Publishing / Processing Collections of Activities

Another practical issue @devnull and I faced when integrating NodeBB and Discourse is that the Discourse plugin has been publishing collections of activities to its followers if “Full topic” is enabled (i.e. all posts in a topic will be federated).

I built the plugin this way to accommodate an initial publication delay after the first post is made in a topic. Other posts may be made during that delay period, so the thinking being that rather than send multiple POST requests to the followers of that actor at the time of publication, you would just send them a collection of activities. In other words

  1. Topic is created.
  2. A few posts are made.
  3. Publication delay period ends.
  4. Publish the topic’s full Collection of Activities to followers.

As Mastodon also supports processing a collection of activities this seemed to make some sense to me. However, as I think @trwnh warned me, this has not turned out to be popular. There might still be something in this approach, but I’m going to be moving to just publishing sequential activities, even if there are multiple to publish at one time.

That said, I think there may be normative support for representing a topic (/thread) as a Collection, so the processing of Collections may become more of a practice in time.

2 Likes

Collections don’t typically arrive in inboxes, yeah. It’s a Mastodon implementation quirk that they wire up their inbox handlers to their collection handler, to minimize the possible code paths. The collection handler is also the first step when fetching an object. This is done because Mastodon supports the ‘featured’ collection as a way to signal “pinned posts”, and they cache the first page of pinned posts when discovering a profile.

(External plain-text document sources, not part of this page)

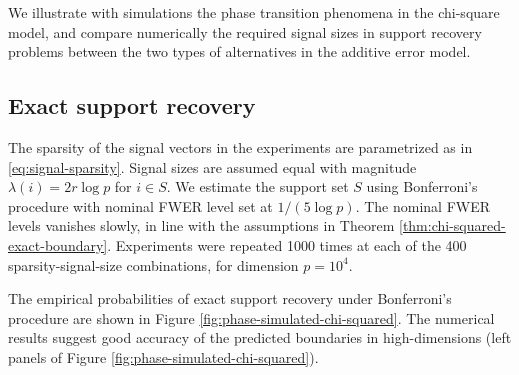 We illustrate with simulations the phase transition phenomena in the chi-square model, and compare numerically the required signal sizes in support recovery problems between the two types of alternatives in the additive error model.

\subsection{Exact support recovery}

The sparsity of the signal vectors in the experiments are parametrized as in \eqref{eq:signal-sparsity}. 
Signal sizes are assumed equal with magnitude $\lambda(i)=2r\log{p}$ for $i\in S$.
We estimate the support set $S$ using Bonferroni's procedure with nominal FWER level set at $1/(5{\log{p}})$.
The nominal FWER levels vanishes slowly, in line with the assumptions in Theorem \ref{thm:chi-squared-exact-boundary}.
Experiments were repeated 1000 times at each of the 400 sparsity-signal-size combinations, 
for dimension $p=10^4$.

The empirical probabilities of exact support recovery under Bonferroni's procedure are shown in Figure \ref{fig:phase-simulated-chi-squared}.
The numerical results suggest good accuracy of the predicted boundaries in high-dimensions 
(left panels of Figure \ref{fig:phase-simulated-chi-squared}).

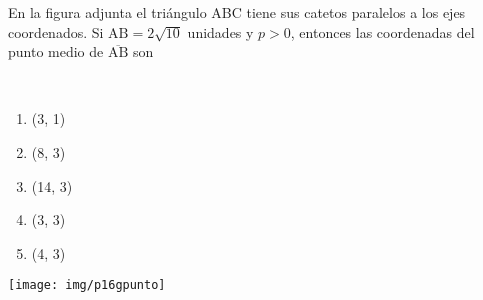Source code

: \begin{enumerate}[label=\large{\textbf{\arabic*.}}, itemsep = 0.15cm, topsep = 0.5cm]
	\parbox{1\linewidth}{\item En la figura adjunta el triángulo ABC tiene sus catetos paralelos a los ejes coordenados. Si $\mbox{AB} = 2\sqrt{10}$ unidades y $p > 0$, entonces las coordenadas del punto medio de $\overline{\mbox{AB}}$ son 
		
		\\	
		\begin{minipage}[t][3cm][t]{0.5\linewidth}
			\begin{enumerate}[label={\Alph*)}, itemsep = 0.15cm, topsep = 0.3cm]
				\item (3, 1)
				\item (8, 3)
				\item (14, 3)
				\item (3, 3)
				\item (4, 3)
			\end{enumerate}
		\end{minipage}
		\begin{minipage}[t][1cm][t]{0.49\linewidth}
			\vspace{-0.5cm} %
			\hspace{-2cm} %
			\texttt{[image: img/p16gpunto]} %
	\end{minipage}}
	

\end{enumerate}
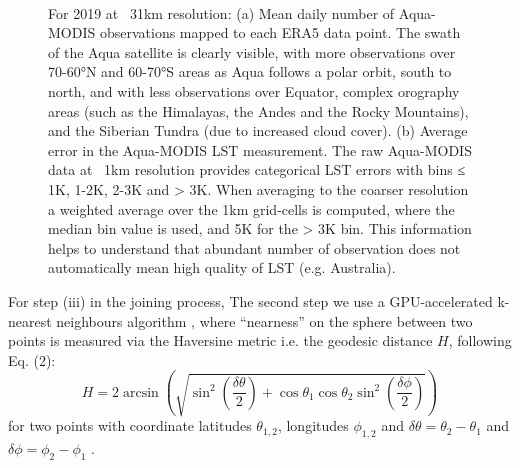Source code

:\documentclass[hess, twostagejnl]{copernicus}
\begin{document}
\begin{figure}
	 \\
	\caption{For 2019 at ~31km resolution: (a) Mean daily number of Aqua-MODIS observations mapped to each ERA5 data point. The swath of the Aqua satellite is clearly visible, with more observations over 70-60°N and 60-70°S areas as Aqua follows a polar orbit, south to north, and with less observations over Equator, complex orography areas (such as the Himalayas, the Andes and the Rocky Mountains), and the Siberian Tundra (due to increased cloud cover). (b) Average error in the Aqua-MODIS LST measurement. The raw Aqua-MODIS data at ~1km resolution provides categorical LST errors with bins ≤ 1K, 1-2K, 2-3K and > 3K. When averaging to the coarser resolution a weighted average over the 1km grid-cells is computed, where the median bin value is used, and 5K for the > 3K bin. This information helps to understand that abundant number of observation does not automatically mean high quality of LST (e.g. Australia).} 
	\label{fig:MODIS_time_error_N}
\end{figure}
\noindent For step (iii) in the joining process, The second step we use a GPU-accelerated k-nearest neighbours algorithm \cite{Rapids}, where “nearness” on the sphere between two points is measured via the Haversine metric i.e. the geodesic distance $H$, following Eq. (2):
\begin{equation}
	H = 2 \arcsin \left(\sqrt{\sin^2\left(\frac{\delta\theta}{2}\right) + \cos \theta_1 \cos \theta_2 \sin^2\left(\frac{\delta \phi}{2}\right) }\right)
\end{equation}
for two points with coordinate latitudes $\theta_{1,2}$, longitudes $\phi_{1,2}$ and $\delta \theta = \theta_2 - \theta_1$ and  $\delta \phi = \phi_2 - \phi_1$ . 
\end{document}
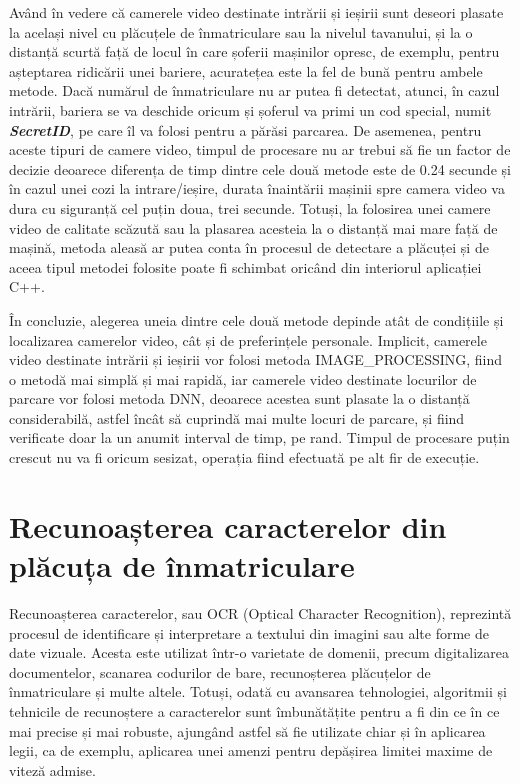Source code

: \documentclass[12pt]{article}
\begin{document}
Av\^{a}nd \^{i}n vedere c\u{a} camerele video destinate intr\u{a}rii și ieșirii sunt deseori plasate la același nivel cu pl\u{a}cuțele de \^{i}nmatriculare sau la nivelul tavanului, și la o distanț\u{a} scurt\u{a} faț\u{a} de locul \^{i}n care șoferii mașinilor opresc, de exemplu, pentru așteptarea ridic\u{a}rii unei bariere, acuratețea este la fel de bun\u{a} pentru ambele metode. Dac\u{a} num\u{a}rul de \^{i}nmatriculare nu ar putea fi detectat, atunci, \^{i}n cazul intr\u{a}rii, bariera se va deschide oricum și șoferul va primi un cod special, numit \textbf{\textit{SecretID}}, pe care \^{i}l va folosi pentru a p\u{a}r\u{a}si parcarea. De asemenea, pentru aceste tipuri de camere video, timpul de procesare nu ar trebui s\u{a} fie un factor de decizie deoarece diferența de timp dintre cele dou\u{a} metode este de 0.24 secunde și \^{i}n cazul unei cozi la intrare/ieșire, durata \^{i}naint\u{a}rii mașinii spre camera video va dura cu siguranț\u{a} cel puțin doua, trei secunde. Totuși, la folosirea unei camere video de calitate sc\u{a}zut\u{a} sau la plasarea acesteia la o distanț\u{a} mai mare faț\u{a} de mașin\u{a}, metoda aleas\u{a} ar putea conta \^{i}n procesul de detectare a pl\u{a}cuței și de aceea tipul metodei folosite poate fi schimbat oric\^{a}nd din interiorul aplicației C++.

\^{I}n concluzie, alegerea uneia dintre cele dou\u{a} metode depinde at\^{a}t de condițiile și localizarea camerelor video, c\^{a}t și de preferințele personale. Implicit, camerele video destinate intr\u{a}rii și ieșirii vor folosi metoda IMAGE\_PROCESSING, fiind o metod\u{a} mai simpl\u{a} și mai rapid\u{a}, iar camerele video destinate locurilor de parcare vor folosi metoda DNN, deoarece acestea sunt plasate la o distanț\u{a} considerabil\u{a}, astfel \^{i}nc\^{a}t s\u{a} cuprind\u{a} mai multe locuri de parcare, și fiind verificate doar la un anumit interval de timp, pe rand. Timpul de procesare puțin crescut nu va fi oricum sesizat, operația fiind efectuat\u{a} pe alt fir de execuție.

\newpage
 
\section{Recunoașterea caracterelor din pl\u{a}cuța de \^{i}nmatriculare}

Recunoașterea caracterelor, sau OCR (Optical Character Recognition), reprezint\u{a} procesul de identificare și interpretare a textului din imagini sau alte forme de date vizuale. Acesta este utilizat \^{i}ntr-o varietate de domenii, precum digitalizarea documentelor, scanarea codurilor de bare, recunoșterea pl\u{a}cuțelor de \^{i}nmatriculare și multe altele. Totuși, odat\u{a} cu avansarea tehnologiei, algoritmii și tehnicile de recunoștere a caracterelor sunt \^{i}mbun\u{a}t\u{a}țite pentru a fi din ce \^{i}n ce mai precise și mai robuste, ajung\^{a}nd astfel s\u{a} fie utilizate chiar și \^{i}n aplicarea legii, ca de exemplu, aplicarea unei amenzi pentru dep\u{a}șirea limitei maxime de vitez\u{a} admise.
\end{document}
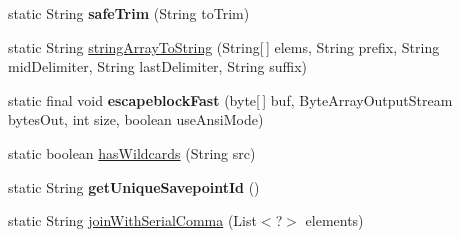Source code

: \begin{DoxyCompactItemize}
\item 
\mbox{\label{classcom_1_1mysql_1_1cj_1_1util_1_1_string_utils_a5396da0d2136d1d4c29ac524fb3c4a95}} 
static String {\bfseries safe\+Trim} (String to\+Trim)
\item 
static String \mbox{\hyperlink{classcom_1_1mysql_1_1cj_1_1util_1_1_string_utils_affd9db31d705e4eb839d18f08564459a}{string\+Array\+To\+String}} (String\mbox{[}$\,$\mbox{]} elems, String prefix, String mid\+Delimiter, String last\+Delimiter, String suffix)
\item 
\mbox{\label{classcom_1_1mysql_1_1cj_1_1util_1_1_string_utils_ad76be718917db8d91c0f77e545fb4651}} 
static final void {\bfseries escapeblock\+Fast} (byte\mbox{[}$\,$\mbox{]} buf, Byte\+Array\+Output\+Stream bytes\+Out, int size, boolean use\+Ansi\+Mode)
\item 
static boolean \mbox{\hyperlink{classcom_1_1mysql_1_1cj_1_1util_1_1_string_utils_a204a2c01c54e82d727be35f18bfeaffe}{has\+Wildcards}} (String src)
\item 
\mbox{\label{classcom_1_1mysql_1_1cj_1_1util_1_1_string_utils_ab44e0f6cf8aa3f48cd7a0ea0ed9ced2d}} 
static String {\bfseries get\+Unique\+Savepoint\+Id} ()
\item 
static String \mbox{\hyperlink{classcom_1_1mysql_1_1cj_1_1util_1_1_string_utils_afa316f29440d108b71338a160eeb4868}{join\+With\+Serial\+Comma}} (List$<$?$>$ elements)
\end{DoxyCompactItemize}
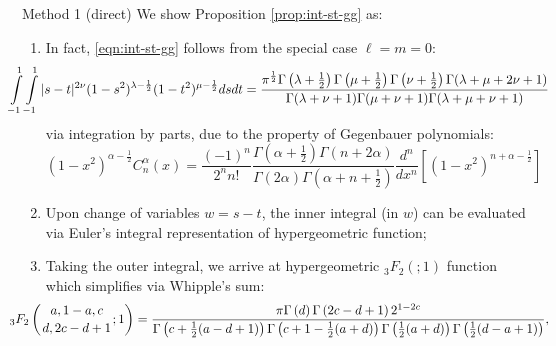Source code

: \documentclass[pdf,notes]{beamer}
\begin{document}
\begin{frame}{Method 1 (direct)}
	\scriptsize
	We show Proposition \ref{prop:int-st-gg} as:
	\begin{enumerate}
		\item In fact, \eqref{eqn:int-st-gg} follows from the special case $\ell=m=0$:
			\begin{equation*}
				\kern-1cm\int_{- 1}^1 \int_{- 1}^1 | s - t |^{2 \nu} (1 - s^2)^{\lambda - \frac{1}{2}}
				(1 - t^2)^{\mu - \frac{1}{2}} d s d t = \frac{\pi^{\frac{1}{2}} \Gamma \left(
				\lambda + \frac{1}{2} \right) \Gamma \left( \mu + \frac{1}{2} \right) \Gamma
				\left( \nu + \frac{1}{2} \right) \Gamma (\lambda + \mu + 2 \nu + 1)}{\Gamma
				(\lambda + \nu + 1) \Gamma (\mu + \nu + 1) \Gamma (\lambda + \mu + \nu + 1)}
			\end{equation*}
			via integration by parts, due to the property of Gegenbauer polynomials:\begin{equation*}
				(1-x^2)^{\alpha-\frac{1}{2}}C_n^\alpha(x)=\frac{(-1)^n}{2^nn!}\frac{\Gamma\left( \alpha+\frac{1}{2} \right)\Gamma\left( n+2\alpha \right)}{\Gamma(2\alpha)\Gamma\left(\alpha+n+\frac{1}{2}  \right)}
				\frac{d^n}{dx^n}\left[ (1-x^2)^{n+\alpha-\frac{1}{2}} \right]
			\end{equation*}
		\item Upon change of variables $w=s-t$, the inner integral (in $w$) can be evaluated via Euler's integral representation of hypergeometric function;
	\item Taking the outer integral, we arrive at hypergeometric $_3F_2(;1)$ function which simplifies via Whipple's sum:\begin{equation*}
		\kern-1cm{}_{3}F_{2}\left({a,1-a,c\atop d,2c-d+1};1\right)=\frac{\pi\Gamma\left(d%
				\right)\Gamma\left(2c-d+1\right)2^{1-2c}}{\Gamma\left(c+\frac{1}{2}(a-d+1)%
				\right)\Gamma\left(c+1-\frac{1}{2}(a+d)\right)\Gamma\left(\frac{1}{2}(a+d)%
			\right)\Gamma\left(\frac{1}{2}(d-a+1)\right)},
		\end{equation*}
	\end{enumerate}
\end{frame}
\end{document}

This has come up in various topics tangentially over the years and hasn’t had its own thread, but basically, the assumption being made is that each activity represents a single action. You don’t typically see multiple activity types, multiple objects, or entire collections of activities being posted… and that last one is technically a spec violation too (although it only violates ActivityPub, not LDN). Part of the issue is that it’s unclear how to handle partial failures. For example, say you have multiple objects to a Create, and 7 of them are successful but 3 of them are discarded due to parsing issues. Was the Create activity successful? Or if you willfully violate AP and POST a Collection of Activities… you may have a similar “partial failure” to deal with.

Now, it’s still possible to work around these concerns. But it requires careful thought and broader spec revision and implementer buy-in. The “safe” thing to do for now is to only ever have one object per activity per POST.

1 Like

Ok, the Discourse plugin will always publish activities, one at a time, even if publication is delayed, once this is merged

4 Likes

Perhaps this can be viewed from a different angle, as a collection synchronization problem?

For prior work see FEP-8fcf: Followers collection synchronization across servers. I think the mechanism described there can be generalized to other types of collections.

2 Likes

Thanks @angus@socialhub.activitypub.rocks — I think this is (one of) the last piece before two-way federation will start working. Hopefully it will be merged and updated soon 😄

2 Likes